=== Section Start ===
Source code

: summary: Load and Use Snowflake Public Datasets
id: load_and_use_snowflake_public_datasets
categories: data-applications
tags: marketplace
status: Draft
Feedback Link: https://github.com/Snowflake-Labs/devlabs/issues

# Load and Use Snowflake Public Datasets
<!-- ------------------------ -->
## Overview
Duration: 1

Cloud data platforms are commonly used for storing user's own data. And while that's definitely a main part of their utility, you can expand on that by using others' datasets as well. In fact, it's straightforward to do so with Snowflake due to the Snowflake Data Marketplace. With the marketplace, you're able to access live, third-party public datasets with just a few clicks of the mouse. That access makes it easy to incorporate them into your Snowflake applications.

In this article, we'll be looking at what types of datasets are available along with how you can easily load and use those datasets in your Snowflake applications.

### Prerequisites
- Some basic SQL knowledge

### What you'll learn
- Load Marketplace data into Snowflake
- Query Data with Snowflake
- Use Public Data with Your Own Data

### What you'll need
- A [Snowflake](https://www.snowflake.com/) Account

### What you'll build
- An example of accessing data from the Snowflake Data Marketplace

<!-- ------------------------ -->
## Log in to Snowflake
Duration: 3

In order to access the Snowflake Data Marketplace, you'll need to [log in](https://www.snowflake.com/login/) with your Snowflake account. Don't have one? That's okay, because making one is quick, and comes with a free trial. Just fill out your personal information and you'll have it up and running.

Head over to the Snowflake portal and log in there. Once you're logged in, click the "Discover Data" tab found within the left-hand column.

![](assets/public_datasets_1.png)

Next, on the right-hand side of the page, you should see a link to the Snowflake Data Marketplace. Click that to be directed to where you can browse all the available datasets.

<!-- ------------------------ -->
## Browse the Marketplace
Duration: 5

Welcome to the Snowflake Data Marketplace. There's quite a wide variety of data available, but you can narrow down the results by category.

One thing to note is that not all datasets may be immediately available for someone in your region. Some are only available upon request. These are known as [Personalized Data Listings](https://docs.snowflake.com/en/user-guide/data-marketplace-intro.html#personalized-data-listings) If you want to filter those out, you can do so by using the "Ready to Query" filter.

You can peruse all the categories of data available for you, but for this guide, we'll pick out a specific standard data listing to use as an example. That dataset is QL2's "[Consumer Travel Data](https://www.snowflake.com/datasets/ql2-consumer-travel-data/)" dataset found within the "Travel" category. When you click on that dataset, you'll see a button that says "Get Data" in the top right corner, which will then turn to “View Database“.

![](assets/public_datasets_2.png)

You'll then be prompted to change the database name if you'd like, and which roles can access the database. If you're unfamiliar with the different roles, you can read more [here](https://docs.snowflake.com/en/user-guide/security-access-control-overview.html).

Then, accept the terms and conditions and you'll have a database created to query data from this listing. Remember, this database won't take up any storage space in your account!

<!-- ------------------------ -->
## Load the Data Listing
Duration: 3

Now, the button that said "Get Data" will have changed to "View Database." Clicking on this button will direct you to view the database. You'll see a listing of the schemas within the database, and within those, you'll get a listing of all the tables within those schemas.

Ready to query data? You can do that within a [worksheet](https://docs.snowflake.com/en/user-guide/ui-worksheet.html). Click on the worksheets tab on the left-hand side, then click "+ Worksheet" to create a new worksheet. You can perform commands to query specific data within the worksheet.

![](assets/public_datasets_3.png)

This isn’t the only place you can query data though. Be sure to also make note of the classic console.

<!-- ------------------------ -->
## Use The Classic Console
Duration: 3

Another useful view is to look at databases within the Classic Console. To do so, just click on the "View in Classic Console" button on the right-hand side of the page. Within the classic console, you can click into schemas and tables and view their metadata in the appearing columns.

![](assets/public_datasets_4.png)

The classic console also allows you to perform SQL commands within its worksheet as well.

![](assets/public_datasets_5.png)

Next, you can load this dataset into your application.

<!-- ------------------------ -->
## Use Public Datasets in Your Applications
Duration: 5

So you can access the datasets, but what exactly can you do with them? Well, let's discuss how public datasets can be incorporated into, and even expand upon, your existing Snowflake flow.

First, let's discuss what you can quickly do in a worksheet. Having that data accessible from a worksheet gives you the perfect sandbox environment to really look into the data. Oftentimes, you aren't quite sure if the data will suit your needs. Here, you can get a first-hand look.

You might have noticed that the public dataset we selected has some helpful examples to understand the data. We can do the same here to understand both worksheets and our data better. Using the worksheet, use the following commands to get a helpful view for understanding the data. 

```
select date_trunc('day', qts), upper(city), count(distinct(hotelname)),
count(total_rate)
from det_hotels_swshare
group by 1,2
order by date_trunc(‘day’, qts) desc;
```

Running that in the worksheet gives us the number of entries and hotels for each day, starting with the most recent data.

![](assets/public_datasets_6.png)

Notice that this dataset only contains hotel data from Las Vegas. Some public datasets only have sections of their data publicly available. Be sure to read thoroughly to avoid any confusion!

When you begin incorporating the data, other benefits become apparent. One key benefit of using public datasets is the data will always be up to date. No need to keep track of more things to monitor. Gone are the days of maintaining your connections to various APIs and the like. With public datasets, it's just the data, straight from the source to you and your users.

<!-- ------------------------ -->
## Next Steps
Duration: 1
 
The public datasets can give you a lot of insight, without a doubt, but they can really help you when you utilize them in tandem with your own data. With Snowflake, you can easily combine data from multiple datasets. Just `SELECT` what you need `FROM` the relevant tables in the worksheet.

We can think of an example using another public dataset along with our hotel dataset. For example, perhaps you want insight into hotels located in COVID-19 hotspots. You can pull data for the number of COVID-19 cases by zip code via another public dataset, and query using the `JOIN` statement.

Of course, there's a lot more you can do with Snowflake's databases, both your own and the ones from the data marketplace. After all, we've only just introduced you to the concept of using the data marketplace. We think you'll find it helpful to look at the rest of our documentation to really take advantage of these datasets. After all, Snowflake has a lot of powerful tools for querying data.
=== Section End ===
» **Task instructions**: Each line containing the word "Next" must be pulled from the listing and copied.

» **Response for this exercise**:
Next, on the right-hand side of the page, you should see a link to the Snowflake Data Marketplace. Click that to be directed to where you can browse all the available datasets.
Next, you can load this dataset into your application.
## Next Steps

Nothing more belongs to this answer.